Par Lerepublicainmali 265 vues
Des responsables de plus de 70 partis politiques face à la presse : «Nous rejetons le calendrier issu des Assises Nationales de la Refondation parce qu’il prolonge le coup d’Etat et porte les germes de l’instabilité… »
Mohamed Youssouf Bathily dit Ras Bath

Les responsables de la Synergie Sauvons le Mali « An ka Mali kisi » étaient face à la presse, le mercredi 05 janvier 2022, au siège du Parti Pour la Renaissance Nationale (PARENA), à Bamako, pour inviter les autorités à respecter le délai de la transition à travers l’organisation des élections en février 2022. Cette conférence de presse fait suite à la volonté des autorités maliennes de prolonger la transition à 5 ans.

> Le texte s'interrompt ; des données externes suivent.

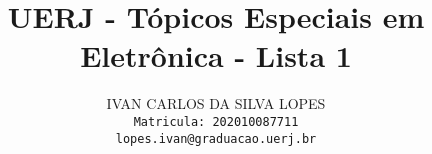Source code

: \title
{UERJ - Tópicos Especiais em Eletrônica - Lista 1}

\author{IVAN CARLOS DA SILVA LOPES \\ %
	      \texttt{Matricula: 202010087711} \\
	      \texttt{lopes.ivan@graduacao.uerj.br}
}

Chose que la Synergie (composée de plus 70 partis politiques et des organisations de la société civile) ne veut pas entendre. «Nous rejetons le calendrier issu des Assises Nationales de la Refondation parce qu’il prolonge le coup d’Etat et porte les germes de l’instabilité politique et de la généralisation de l’insécurité », c’était d’ailleurs le thème de la conférence de presse animée par Ismaël Sacko,membre de la Synergie, en présence des autres membres comme Youssouf Diawara, Amadou Koïta, Djiguiba Keïta dit PPR, Mohamed Youssouf Bathily dit Ras Bath, Mme Coulibaly Korotomou Ballo, Cheick Oumar Diallo (COD), Issa Kaou Djim de l’ACRT et bien d’autres.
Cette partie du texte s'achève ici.